Monday, May. 19, 1930

Square Feet

One day apart last week two plans were revealed for major new developments in Manhattan's financial district. First and most spectacular of the announcements was that Louis Adler, onetime dressmaker, now independent real estate operator and builder, had succeeded in assembling an entire square block in the Wall Street district. Although 23 minutes after the last plot had been bought Mr. Adler could have sold at a profit, he is going ahead with plans for a 105-story office building.

The other project is for a building, probably at, least 63 stories high, on the plot adjacent to Mr. Adler's. It will be built for Henry L. Doherty & Co. as the first unit of a chain of skyscrapers. Unique features will include five entrances, escalators for the first seven floors, double-decked elevators of which the upper compartments will stop at odd floors, lower compartments at even ones.

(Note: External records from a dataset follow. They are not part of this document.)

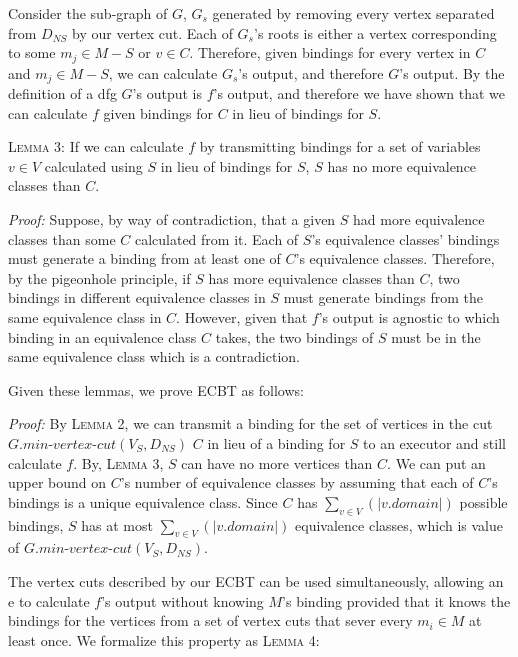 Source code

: Consider the sub-graph of $G$, $G_s$ generated by removing every vertex separated from $D_{NS}$ by our vertex cut. Each of $G_s$'s roots is either a vertex corresponding to some $m_j \in M - S$ or $v \in C$. Therefore, given bindings for every vertex in $C$ and $m_j \in M - S$, we can calculate $G_s$'s output, and therefore $G$'s output. By the definition of a dfg $G$'s output is $f$'s output, and therefore we have shown that we can calculate $f$ given bindings for $C$ in lieu of bindings for $S$.

\vspace{1mm}
\noindent \textsc{Lemma 3:} If we can calculate $f$ by transmitting bindings for a set of variables $v \in V$ calculated using $S$ in lieu of bindings for $S$, $S$ has no more equivalence classes than $C$.
\vspace{1mm}

\noindent \textit{Proof:} Suppose, by way of contradiction, that a given $S$ had more equivalence classes than some $C$ calculated from it. Each of $S$'s equivalence classes' bindings must generate a binding from at least one of $C$'s equivalence classes. Therefore, by the pigeonhole principle, if $S$ has more equivalence classes than $C$, two bindings in different equivalence classes in $S$ must generate bindings from the same equivalence class in $C$. However, given that $f$'s output is agnostic to which binding in an equivalence class $C$ takes, the two bindings of $S$ must be in the same equivalence class which is a contradiction.
\vspace{1mm}

\noindent Given these lemmas, we prove ECBT as follows:
\vspace{1mm}

\noindent \textit{Proof:}
By \textsc{Lemma 2}, we can transmit a binding for the set of vertices in the cut $G.\textit{min-vertex-cut}(V_S, D_{NS})$ $C$ in lieu of a binding for $S$ to an executor and still calculate $f$. By, \textsc{Lemma 3}, $S$ can have no more vertices than $C$. We can put an upper bound on $C$'s number of equivalence classes by assuming that each of $C$'s bindings is a unique equivalence class. Since $C$ has $\sum_{v \in V}(|v.domain|)$ possible bindings, $S$ has at most $\sum_{v \in V}(|v.domain|)$ equivalence classes, which is value of $G.\textit{min-vertex-cut}(V_S, D_{NS})$.

The vertex cuts described by our ECBT can be used simultaneously, allowing an e to calculate $f$'s output without knowing $M$'s binding provided that it knows the bindings for the vertices from a set of vertex cuts that sever every $m_i \in M$ at least once. We formalize this property as \textsc{Lemma 4:}
\vspace{1mm}


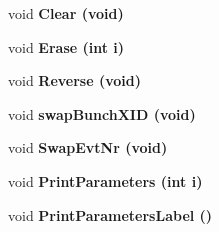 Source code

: \begin{CompactItemize}
\item 
void \bf{Clear} (void)\label{classLConverter_759b063976d217a0b78a5896a84af311}

\item 
void \bf{Erase} (int i)\label{classLConverter_6a6c6622dc9ec3d1f4a8bd7fb7943b13}

\item 
void \bf{Reverse} (void)\label{classLConverter_54718f7173ebebf84279e7a174a27019}

\item 
void \bf{swap\-Bunch\-XID} (void)\label{classLConverter_41a63f9c0091d9d49d4a3580c5d12c01}

\item 
void \bf{Swap\-Evt\-Nr} (void)\label{classLConverter_d5573dbf394c988cecf7ddb5777699bf}

\item 
void \bf{Print\-Parameters} (int i)\label{classLConverter_febd4991b9fe925b99900a3bb1a42203}

\item 
void \bf{Print\-Parameters\-Label} ()\label{classLConverter_3deb8a0bcb9c225e5b93eb3b8d986e73}

\end{CompactItemize}
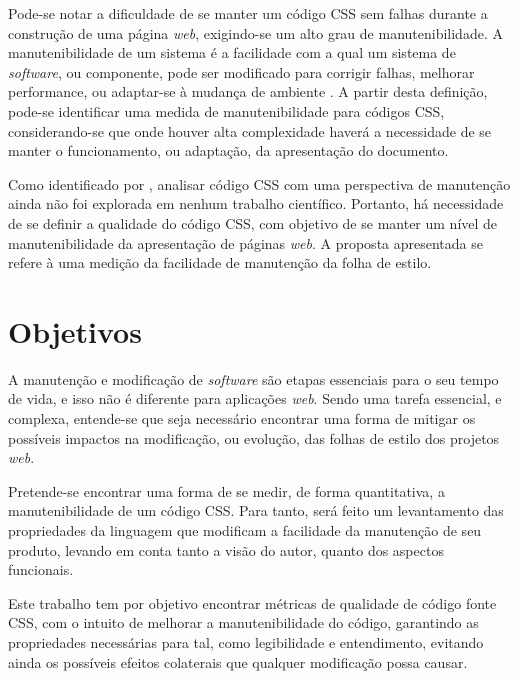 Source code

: Pode-se notar a dificuldade de se manter um código CSS sem falhas durante a construção de uma página \textit{web}, exigindo-se um alto grau de manutenibilidade. A manutenibilidade de um sistema é a facilidade com a qual um sistema de \textit{software}, ou componente, pode ser modificado para corrigir falhas, melhorar performance, ou adaptar-se à mudança de ambiente \cite{Ieee1990}. A partir desta definição, pode-se identificar uma medida de manutenibilidade para códigos CSS, considerando-se que onde houver alta complexidade haverá a necessidade de se manter o funcionamento, ou adaptação, da apresentação do documento.

Como identificado por , analisar código CSS com uma perspectiva de manutenção ainda não foi explorada em nenhum trabalho científico. Portanto, há necessidade de se definir a qualidade do código CSS, com objetivo de se manter um nível de manutenibilidade da apresentação de páginas \textit{web}. A proposta apresentada se refere à uma medição da facilidade de manutenção da folha de estilo.


\section{Objetivos}
\label{sec:obj}

A manutenção e modificação de \textit{software} são etapas essenciais para o seu tempo de vida, e isso não é diferente para aplicações \textit{web}. Sendo uma tarefa essencial, e complexa, entende-se que seja necessário encontrar uma forma de mitigar os possíveis impactos na modificação, ou evolução, das folhas de estilo dos projetos \textit{web}.

Pretende-se encontrar uma forma de se medir, de forma quantitativa, a manutenibilidade de um código CSS. Para tanto, será feito um levantamento das propriedades da linguagem que modificam a facilidade da manutenção de seu produto, levando em conta tanto a visão do autor, quanto dos aspectos funcionais.

Este trabalho tem por objetivo encontrar métricas de qualidade de código fonte CSS, com o intuito de melhorar a manutenibilidade do código, garantindo as propriedades necessárias para tal, como legibilidade e entendimento, evitando ainda os possíveis efeitos colaterais que qualquer modificação possa causar. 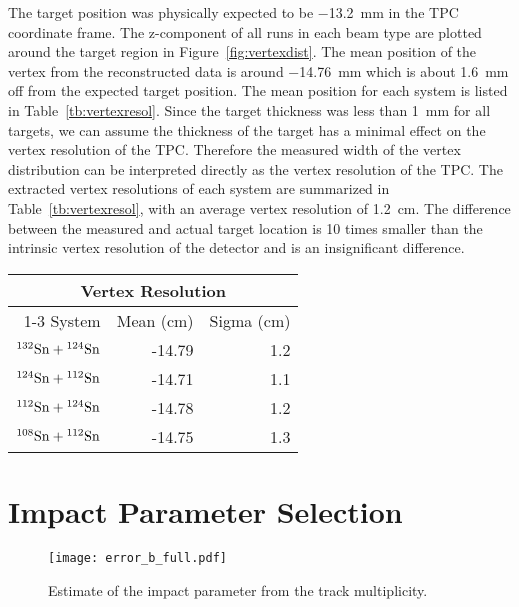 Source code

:  The target position was physically expected to be \SI{-13.2}{\milli\metre} in the TPC coordinate frame. The z-component of all runs in each beam type are plotted around the target region in Figure~\ref{fig:vertexdist}. The mean position of the vertex from the reconstructed data is around \SI{-14.76}{\milli\metre} which is about \SI{1.6}{\milli\metre} off from the expected target position. The mean position for each system is listed in Table~\ref{tb:vertexresol}. Since the target thickness was less than \SI{1}{\milli\metre} for all targets, we can assume the thickness of the target has a minimal effect on the vertex resolution of the TPC. Therefore the measured width of the vertex distribution can be interpreted directly as the vertex resolution of the TPC. The extracted vertex resolutions of each system are summarized in Table~\ref{tb:vertexresol}, with an average vertex resolution of \SI{1.2}{\centi\metre}. The difference between the measured and actual target location is 10 times smaller than the intrinsic vertex resolution of the detector and is an insignificant difference.  



\begin{table*}\centering
{}
\begin{tabular}{@{}rrr@{}}\toprule
\multicolumn{3}{c}{Vertex Resolution}\\
\cmidrule{1-3}
System & Mean (cm) & Sigma (cm) \\
\midrule
${}^{132}\mathrm{Sn} + {}^{124}\mathrm{Sn}$ & -14.79  & 1.2 \\
${}^{124}\mathrm{Sn} + {}^{112}\mathrm{Sn}$ & -14.71  & 1.1 \\
${}^{112}\mathrm{Sn} + {}^{124}\mathrm{Sn}$ & -14.78  & 1.2 \\
${}^{108}\mathrm{Sn} + {}^{112}\mathrm{Sn}$ & -14.75  & 1.3 \\ 
\bottomrule
\end{tabular}
\caption{Summary of the mean vertex location for the target position in all systems and the measured vertex resolution.}
\label{tb:vertexresol}
\end{table*}


\clearpage

\section{Impact Parameter Selection}
\label{sec:impact}

\begin{figure}[htb]
\centering
\texttt{[image: error\_b\_full.pdf]}
\caption{Estimate of the impact parameter from the track multiplicity.}
\label{fig:impactPar}
\end{figure}

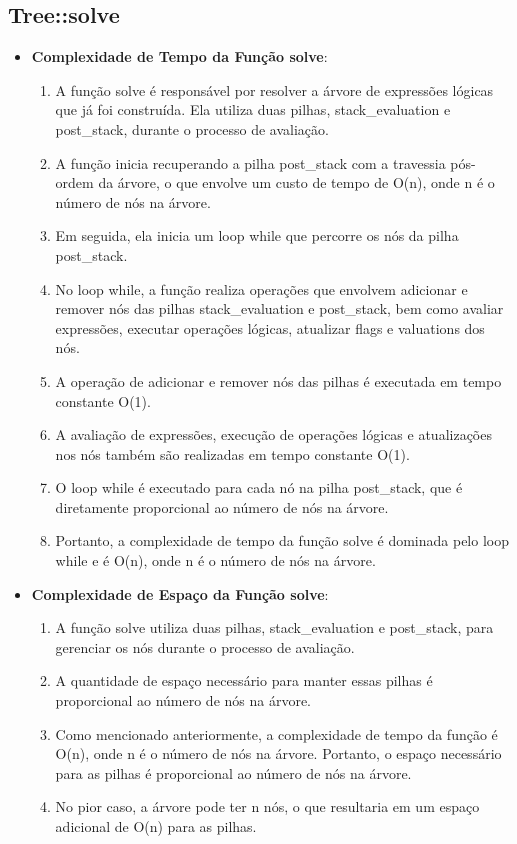 \documentclass{article}
\begin{document}
\subsection{Tree::solve}
\begin{itemize}
  \item \textbf{Complexidade de Tempo da Função solve}:
    \begin{enumerate}
      \item A função solve é responsável por resolver a árvore de expressões lógicas que já foi construída. Ela utiliza duas pilhas, stack\_evaluation e post\_stack, durante o processo de avaliação.
      \item A função inicia recuperando a pilha post\_stack com a travessia pós-ordem da árvore, o que envolve um custo de tempo de O(n), onde n é o número de nós na árvore.
      \item Em seguida, ela inicia um loop while que percorre os nós da pilha post\_stack.
      \item No loop while, a função realiza operações que envolvem adicionar e remover nós das pilhas stack\_evaluation e post\_stack, bem como avaliar expressões, executar operações lógicas, atualizar flags e valuations dos nós.
      \item A operação de adicionar e remover nós das pilhas é executada em tempo constante O(1).
      \item A avaliação de expressões, execução de operações lógicas e atualizações nos nós também são realizadas em tempo constante O(1).
      \item O loop while é executado para cada nó na pilha post\_stack, que é diretamente proporcional ao número de nós na árvore.
      \item Portanto, a complexidade de tempo da função solve é dominada pelo loop while e é O(n), onde n é o número de nós na árvore.
    \end{enumerate}
  \item \textbf{Complexidade de Espaço da Função solve}:
    \begin{enumerate}
      \item A função solve utiliza duas pilhas, stack\_evaluation e post\_stack, para gerenciar os nós durante o processo de avaliação.
      \item A quantidade de espaço necessário para manter essas pilhas é proporcional ao número de nós na árvore.
      \item Como mencionado anteriormente, a complexidade de tempo da função é O(n), onde n é o número de nós na árvore. Portanto, o espaço necessário para as pilhas é proporcional ao número de nós na árvore.
      \item No pior caso, a árvore pode ter n nós, o que resultaria em um espaço adicional de O(n) para as pilhas.
    \end{enumerate}
\end{itemize}
\end{document}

Because of such projects real estate values in Manhattan fluctuate violently. Mr. Adler's block is now valued at $10,000,000 or over $300 per sq. ft. A few blocks away, at Wall St. and Broadway, a square foot is worth $600, while some plots in the district run to $800. No 1 Broadway is worth $200 per sq. ft., Broadway at 42nd $400, 42nd and Fifth Ave. $500. The land where the Chrysler Building stands is set at $250, while across Lexington Ave. the Hotel Commodore's real estate is estimated to be worth $300. The shopping district at Fifth Ave. and 57th St. commands $350, the less fashionable region of Fifth Ave. at 34th, $200 on the west side, a little more on the east.